Goal of the exercise >> In the entries that follow, find every line containing "personali" and copy it.

Records from a dataset >>

—————

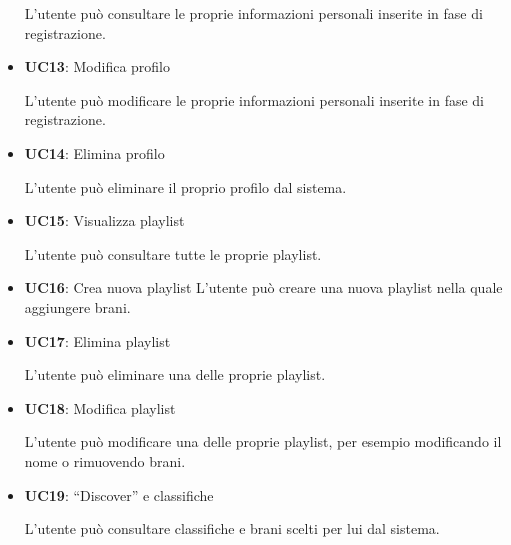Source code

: \begin{itemize}
      L'utente può consultare le proprie informazioni personali inserite in fase di registrazione.
      \item \textbf{UC13}: Modifica profilo 
      
      L'utente può modificare le proprie informazioni personali inserite in fase di registrazione.
      \item \textbf{UC14}: Elimina profilo 
      
      L'utente può eliminare il proprio profilo dal sistema.
      \item \textbf{UC15}: Visualizza playlist 
      
      L'utente può consultare tutte le proprie playlist.
      \item \textbf{UC16}: Crea nuova playlist L'utente può creare una nuova playlist nella
            quale aggiungere brani.
      \item \textbf{UC17}: Elimina playlist 
      
      L'utente può eliminare una delle proprie playlist.
      \item \textbf{UC18}: Modifica playlist 
      
      L'utente può modificare una delle proprie playlist, per esempio modificando il nome o rimuovendo brani.
      \item \textbf{UC19}: ``Discover'' e classifiche 
      
      L'utente può consultare classifiche e brani scelti per lui dal sistema.

\end{itemize}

—————

Completed task >>
      L'utente può consultare le proprie informazioni personali inserite in fase di registrazione.
      L'utente può modificare le proprie informazioni personali inserite in fase di registrazione.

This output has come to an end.